Une chercheuse inspirée

Cette redécouverte d’une lecture et d’une interprétation juste du Coran est exigeante. Lorsque qu’à la fin de sa présentation, je demandais à Geneviève de quels outils disposent les étudiants, et les personnes intéressées pour poursuivre ce travail d’interprétation, elle me répondait franchement que pour l’heure seules les personnes qui maîtrisent l’hébreu, le syriaque et l’arabe coranique sont en mesure de retrouver cette compréhension directement dans le texte. Un aveu qui ne doit pas être interprété comme une prétention hautaine d’intellectuel, mais plutôt comme l’exigence d’une intelligence en mouvement, une intelligence qui mobilise toutes ses ressources pour retrouver cette parole vivante d’Allah à Mohammed et à sa première communauté.
Les ressources dont disposent Geneviève sont intellectuelles. Bien sûr, elles sont aussi une affaire de coeur, mais ces ressources-là ne sont pas transmissibles au niveau universitaire. Comme Louis Massignon ou Henri Corbin, l’étude de la tradition musulmane est pour Geneviève une affaire de coeur, mais chez ces chercheurs la sensibilité intellectuelle confine à une acuité de perception si grande qu’elle les fait, pourrait-on dire, « dialoguer avec l’ange » à leur insu. L’inspiration les habite et ils le disent et ils l’écrivent. Les mots m’emportent me direz-vous. Eh bien non, je ne le crois pas, il suffit de voir Geneviève habiter son discours, prendre soin tout à la fois de citer précisément ses sources et de tenir ensemble l’enthousiasme de la découverte et le respect des conventions traditionnelles pour comprendre sa lucidité et son désir premier de transmettre ce qu’elle a découvert sereinement. Il ne s’agit pas tant de choquer que d’éveiller l’intelligence. Si la stratégie du choc est productive pour réveiller les esprits en proie à la léthargie, elle peut se révéler contre-productive lorsque les mentalités sont en manque de repère. Guider, expliquer, transmettre dans la douceur, en prenant soin de l’autre, en prêtant attention à sa compréhension, en ayant le souci de partager une vision plus juste et plus ouverte.
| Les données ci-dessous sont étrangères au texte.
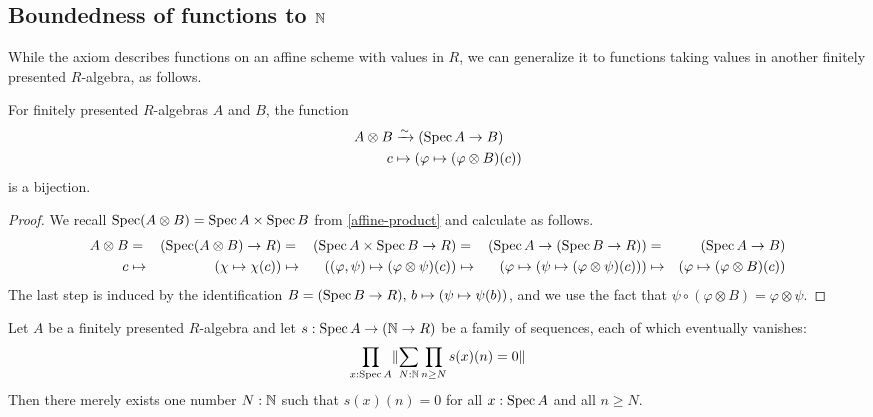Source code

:\subsection{Boundedness of functions to $\mathbb{N}$}

While the axiom 
describes functions on an affine scheme
with values in $R$,
we can generalize it to functions taking values
in another finitely presented $R$-algebra,
as follows.

\begin{lemma}%
  \label{algebra-valued-functions-on-affine}
  For finitely presented $R$-algebras $A$ and $B$,
  the function
  \begin{align*}
    A \otimes B &\xrightarrow{\sim} (\operatorname{Spec} A \to B) \\
    c &\mapsto (\varphi \mapsto (\varphi \otimes B)(c))
  \end{align*}
  is a bijection.
\end{lemma}

\begin{proof}
  We recall $\operatorname{Spec} (A \otimes B) = \operatorname{Spec} A \times \operatorname{Spec} B$
  from \cref{affine-product}
  and calculate as follows.
  \begin{align*}
    A \otimes B
    &=& (\operatorname{Spec} (A \otimes B) \to R)
    &=& (\operatorname{Spec} A \times \operatorname{Spec} B \to R)
    &=& (\operatorname{Spec} A \to (\operatorname{Spec} B \to R))
    &=& (\operatorname{Spec} A \to B) \\
    c
    &\mapsto& (\chi \mapsto \chi(c))
    &\mapsto& ((\varphi, \psi) \mapsto (\varphi \otimes \psi)(c))
    &\mapsto& (\varphi \mapsto (\psi \mapsto (\varphi \otimes \psi)(c)))
    &\mapsto& (\varphi \mapsto (\varphi \otimes B)(c))
  \end{align*}
  The last step is induced by the identification
  $B = (\operatorname{Spec} B \to R),\, b \mapsto (\psi \mapsto \psi(b))$,
  and we use the fact that
  $\psi \circ (\varphi \otimes B) = \varphi \otimes \psi$.
\end{proof}

\begin{lemma}%
  \label{eventually-vanishing-sequence-on-affine}
  Let $A$ be a finitely presented $R$-algebra
  and let $s : \operatorname{Spec} A \to (\mathbb{N} \to R)$
  be a family of sequences,
  each of which eventually vanishes:
  \[ \prod_{x : \operatorname{Spec} A} \lVert \sum_{N : \mathbb{N}} \prod_{n \geq N} s(x)(n) = 0 \rVert \]
  Then there merely exists one number $N : \mathbb{N}$
  such that $s(x)(n) = 0$ for all $x : \operatorname{Spec} A$ and all $n \geq N$.
\end{lemma}


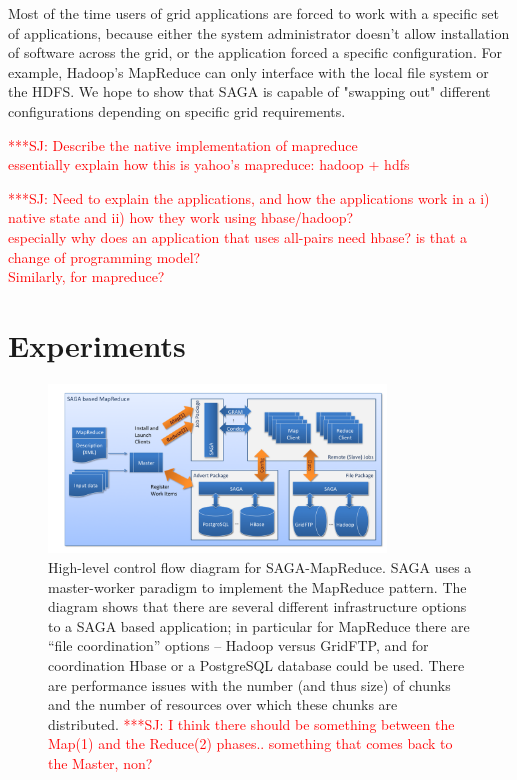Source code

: \documentclass{rspublic}
\newcommand{\jhanote}[1]{ {\textcolor{red} { ***SJ: #1 }}}
\newcommand{\jhanote}[1]{}
\begin{document}
Most of the time users of grid applications are forced to work with a
specific set of applications, because either the system administrator
doesn't allow installation of software across the grid, or the
application forced a specific configuration.  For example, Hadoop's
MapReduce can only interface with the local file system or the HDFS.
We hope to show that SAGA is capable of "swapping out" different
configurations depending on specific grid requirements.

\jhanote{Describe the native implementation of mapreduce\\
  essentially explain how this is yahoo's mapreduce: hadoop + hdfs}

\jhanote{Need to explain the applications, and how the applications
  work in a i) native state and ii) how they work using hbase/hadoop? \\
  especially why does an application that uses all-pairs need hbase?
  is that a change of programming model?  \\ Similarly, for
  mapreduce?}


\section*{Experiments}


\begin{figure}[t]
      \centering
          \includegraphics[width=0.8\textwidth]{saga-mapreduce_controlflow.png}
          \caption{High-level control flow diagram for
            SAGA-MapReduce. SAGA uses a master-worker paradigm to
            implement the MapReduce pattern. The diagram shows that
            there are several different infrastructure options to a
            SAGA based application; in particular for MapReduce there
            are ``file coordination'' options -- Hadoop versus
            GridFTP, and for coordination Hbase or a PostgreSQL
            database could be used. There are performance issues with
            the number (and thus size) of chunks and the number of
            resources over which these chunks are distributed.
            \jhanote{I think there should be something between the
              Map(1) and the Reduce(2) phases.. something that comes
              back to the Master, non?}}
      \label{saga-mapreduce_controlflow.png}
\end{figure}
\end{document}
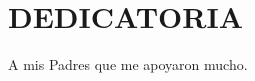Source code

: \chapter*{DEDICATORIA}
    \begin{flushleft}
        \hspace{8cm}A mis Padres que me apoyaron mucho.
    \end{flushleft}
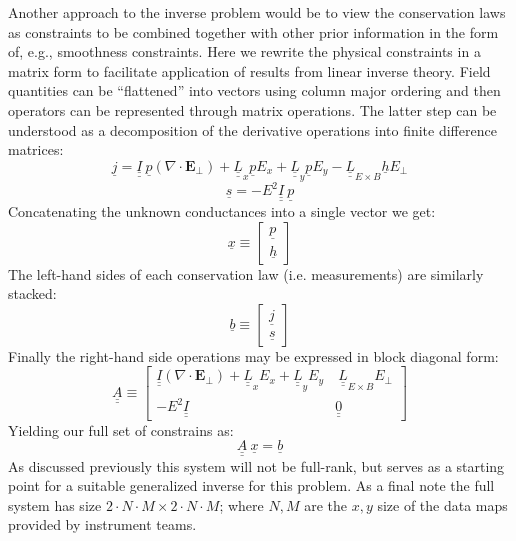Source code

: \documentclass[11pt,letterpaper]{article}
\begin{document}
Another approach to the inverse problem would be to view the conservation laws as constraints to be combined together with other prior information in the form of, e.g., smoothness constraints.  Here we rewrite the physical constraints in a matrix form to facilitate application of results from linear inverse theory.  Field quantities can be ``flattened'' into vectors using column major ordering and then operators can be represented through matrix operations.  The latter step can be understood as a decomposition of the derivative operations into finite difference matrices:
\begin{equation}
\underline{j} = \underline{\underline{I}} ~ \underline{p} \left( \nabla \cdot \mathbf{E}_\perp \right) + \underline{\underline{L}}_x \underline{p} E_x + \underline{\underline{L}}_y \underline{p} E_y - \underline{\underline{L}}_{E \times B} \underline{h} E_\perp
\end{equation}
\begin{equation}
\underline{s} = - E^2 \underline{\underline{I}} ~ \underline{p}
\end{equation}
Concatenating the unknown conductances into a single vector we get:
\begin{equation}
\underline{x} \equiv \left[ \begin{array}{c} \underline{p} \\ \underline{h} \end{array} \right]
\end{equation}
The left-hand sides of each conservation law (i.e. measurements) are similarly stacked:
\begin{equation}
\underline{b} \equiv \left[ \begin{array}{c} \underline{j} \\ \underline{s} \end{array} \right]
\end{equation}
Finally the right-hand side operations may be expressed in block diagonal form:
\begin{equation}
\underline{\underline{A}} \equiv \left[ \begin{array}{cc} \underline{\underline{I}}  \left( \nabla \cdot \mathbf{E}_\perp \right) +  \underline{\underline{L}}_x  E_x + \underline{\underline{L}}_y E_y  & ~ \underline{\underline{L}}_{E \times B} E_\perp \\ -E^2 \underline{\underline{I}} & \underline{\underline{0}} \end{array} \right]
\end{equation}
Yielding our full set of constrains as:
\begin{equation}
\underline{\underline{A}} ~ \underline{x} = \underline{b}
\end{equation}
As discussed previously this system will not be full-rank, but serves as a starting point for a suitable generalized inverse for this problem.  As a final note the full system has size $2 \cdot N \cdot M \times 2 \cdot N \cdot M$; where $N,M$ are the $x,y$ size of the data maps provided by instrument teams.  
\end{document}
Toutes les traditions ont besoin de cette rigueur et de cette douceur dans leur transmission.

Un travail d’interprétation du Coran novateur qui revient à la source

L’interprétation que donne Geneviève Gobillot du Coran, entre en résonance avec les transmissions soufis, notamment, pour ce que j’en connais, avec celle du Docteur Javad Nurbarkhsh, récemment disparu le 10 octobre 2008. Mais Geneviève Gobillot applique au texte du Coran une lecture intensive, méthodique, oserai-je dire passionnée? Oui, si l’on entend ce mot, non comme un dérèglement névrotique des facultés de l’homme, mais comme le déploiement hors du commun d’une énergie au travail qui sait intuitivement dans quel sens oeuvrer et pour qui chaque seconde est précieuse et éphémère.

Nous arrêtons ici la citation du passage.